Vu le code de justice administrative.
La présidente du tribunal a, en application de l’article L. 511-2 du code de justice administrative, désigné M. Zanella, premier conseiller, pour statuer sur les référés présentés sur le fondement des dispositions du livre V du même code.

Considérant ce qui suit :
Aux termes de l’article L. 521-2 du code de justice administrative : « Saisi d'une demande en ce sens justifiée par l'urgence, le juge des référés peut ordonner toutes mesures nécessaires à la sauvegarde d'une liberté fondamentale à laquelle une personne morale de droit public ou un organisme de droit privé chargé de la gestion d'un service public aurait porté, dans l'exercice d'un de ses pouvoirs, une atteinte grave et manifestement illégale. Le juge des référés se prononce dans un délai de quarante-huit heures. » En vertu des dispositions de l’article L. 522-3 du même code, le juge des référés peut, par une ordonnance motivée, rejeter une requête sans instruction contradictoire ni audience publique lorsque la demande dont il est saisi ne présente pas un caractère d’urgence ou lorsqu’il apparaît manifeste, au vu de cette demande, que celle-ci ne relève pas de la compétence de la juridiction administrative, qu’elle est irrecevable ou qu’elle est mal fondée.
Aux termes de l’article L. 511-1 du code de justice administrative : « Le juge des référés statue par des mesures qui présentent un caractère provisoire. Il n'est pas saisi du principal […] ». Il résulte de la combinaison de ces dispositions avec celles, citées au point précédent, de l’article L. 521-2 du même code qu’il appartient au juge des référés, lorsqu’il est saisi sur le fondement de cet article et qu’il constate la réunion de l’ensemble des conditions posées par ce même article, de prendre les mesures qui sont de nature à faire disparaître les effets d’une atteinte portée à une liberté fondamentale. Ces mesures doivent en principe présenter un caractère provisoire, sauf lorsqu’aucune mesure de cette nature n’est susceptible de sauvegarder l’exercice effectif de la liberté fondamentale à laquelle il est porté atteinte.

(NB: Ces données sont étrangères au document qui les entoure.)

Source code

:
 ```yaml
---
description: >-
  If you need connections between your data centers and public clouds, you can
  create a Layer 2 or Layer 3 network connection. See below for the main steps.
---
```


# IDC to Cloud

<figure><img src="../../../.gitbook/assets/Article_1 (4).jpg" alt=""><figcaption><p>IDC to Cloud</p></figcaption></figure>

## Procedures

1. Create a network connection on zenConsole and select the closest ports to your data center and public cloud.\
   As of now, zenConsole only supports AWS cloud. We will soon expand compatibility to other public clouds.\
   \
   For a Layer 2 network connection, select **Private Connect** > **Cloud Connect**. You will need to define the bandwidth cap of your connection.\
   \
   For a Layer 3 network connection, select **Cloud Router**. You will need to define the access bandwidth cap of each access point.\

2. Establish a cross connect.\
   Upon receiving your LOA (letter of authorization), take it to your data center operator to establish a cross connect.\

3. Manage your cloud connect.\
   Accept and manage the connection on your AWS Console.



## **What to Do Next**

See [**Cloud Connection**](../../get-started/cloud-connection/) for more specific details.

Ce caractère provisoire s’apprécie au regard de l’objet et des effets des mesures en cause, en particulier de leur caractère réversible. Le juge des référés ne saurait dès lors, sans excéder sa compétence, prononcer l’annulation d’une décision administrative.
Eu égard à ce qui vient d’être dit, les conclusions de la requête de la société Time To Thaï, qui, présentées sur le fondement de l’article L. 521-2 du code de justice administrative, tendent, à titre principal, à l’annulation de décisions du maire de la commune de Thiais, au demeurant non précisément identifiées et, en tout cas, non produites, sont manifestement irrecevables.
Il résulte de ce qui précède qu’il y a lieu de rejeter la requête de la société Time To Thaï, y compris les conclusions présentées au titre de l’article L. 761-1 du code de justice administrative, suivant la procédure prévue à l’article L. 522-3 du même code.


O R D O N N E :


Article 1er : La requête de la société Time To Thaï est rejetée.

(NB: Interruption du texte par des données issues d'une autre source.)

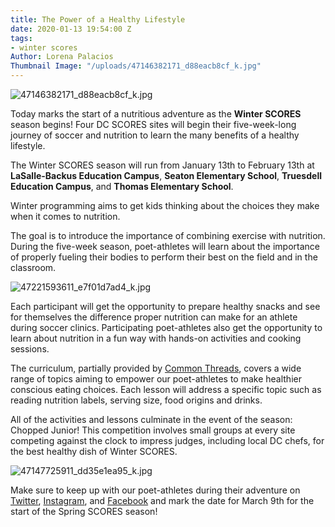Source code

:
 ```yaml
---
title: The Power of a Healthy Lifestyle
date: 2020-01-13 19:54:00 Z
tags:
- winter scores
Author: Lorena Palacios
Thumbnail Image: "/uploads/47146382171_d88eacb8cf_k.jpg"
---
```


![47146382171_d88eacb8cf_k.jpg](/uploads/47146382171_d88eacb8cf_k.jpg)

Today marks the start of a nutritious adventure as the **Winter SCORES** season begins! Four DC SCORES sites will begin their five-week-long journey of soccer and nutrition to learn the many benefits of a healthy lifestyle.





The Winter SCORES season will run from January 13th to February 13th at **LaSalle-Backus Education Campus**, **Seaton Elementary School**, **Truesdell Education Campus**, and **Thomas Elementary School**.
 
Winter programming aims to get kids thinking about the choices they make when it comes to nutrition. 
 
The goal is to introduce the importance of combining exercise with nutrition. During the five-week season, poet-athletes will learn about the importance of properly fueling their bodies to perform their best on the field and in the classroom. 

![47221593611_e7f01d7ad4_k.jpg](/uploads/47221593611_e7f01d7ad4_k.jpg)

Each participant will get the opportunity to prepare healthy snacks and see for themselves the difference proper nutrition can make for an athlete during soccer clinics. Participating poet-athletes also get the opportunity to learn about nutrition in a fun way with hands-on activities and cooking sessions.
 
The curriculum, partially provided by [Common Threads](http://www.commonthreads.org/), covers a wide range of topics aiming to empower our poet-athletes to make healthier conscious eating choices. Each lesson will address a specific topic such as reading nutrition labels, serving size, food origins and drinks.
 
All of the activities and lessons culminate in the event of the season: Chopped Junior! This competition involves small groups at every site competing against the clock to impress judges, including local DC chefs, for the best healthy dish of Winter SCORES. 

![47147725911_dd35e1ea95_k.jpg](/uploads/47147725911_dd35e1ea95_k.jpg)

Make sure to keep up with our poet-athletes during their adventure on [Twitter](https://twitter.com/DCSCORES), [Instagram](https://www.instagram.com/dc_scores/), and [Facebook](https://www.facebook.com/DCSCORES/) and mark the date for March 9th for the start of the Spring SCORES season!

Article 2 : La présente ordonnance sera notifiée à la société Time To Thaï.

Fait à Melun, le 26 novembre 2025.

Le juge des référés,



Signé : P. Zanella

La République mande et ordonne au préfet du Val-de-Marne en ce qui le concerne ou à tous commissaires de justice à ce requis en ce qui concerne les voies de droit commun contre les parties privées, de pourvoir à l’exécution de la présente décision.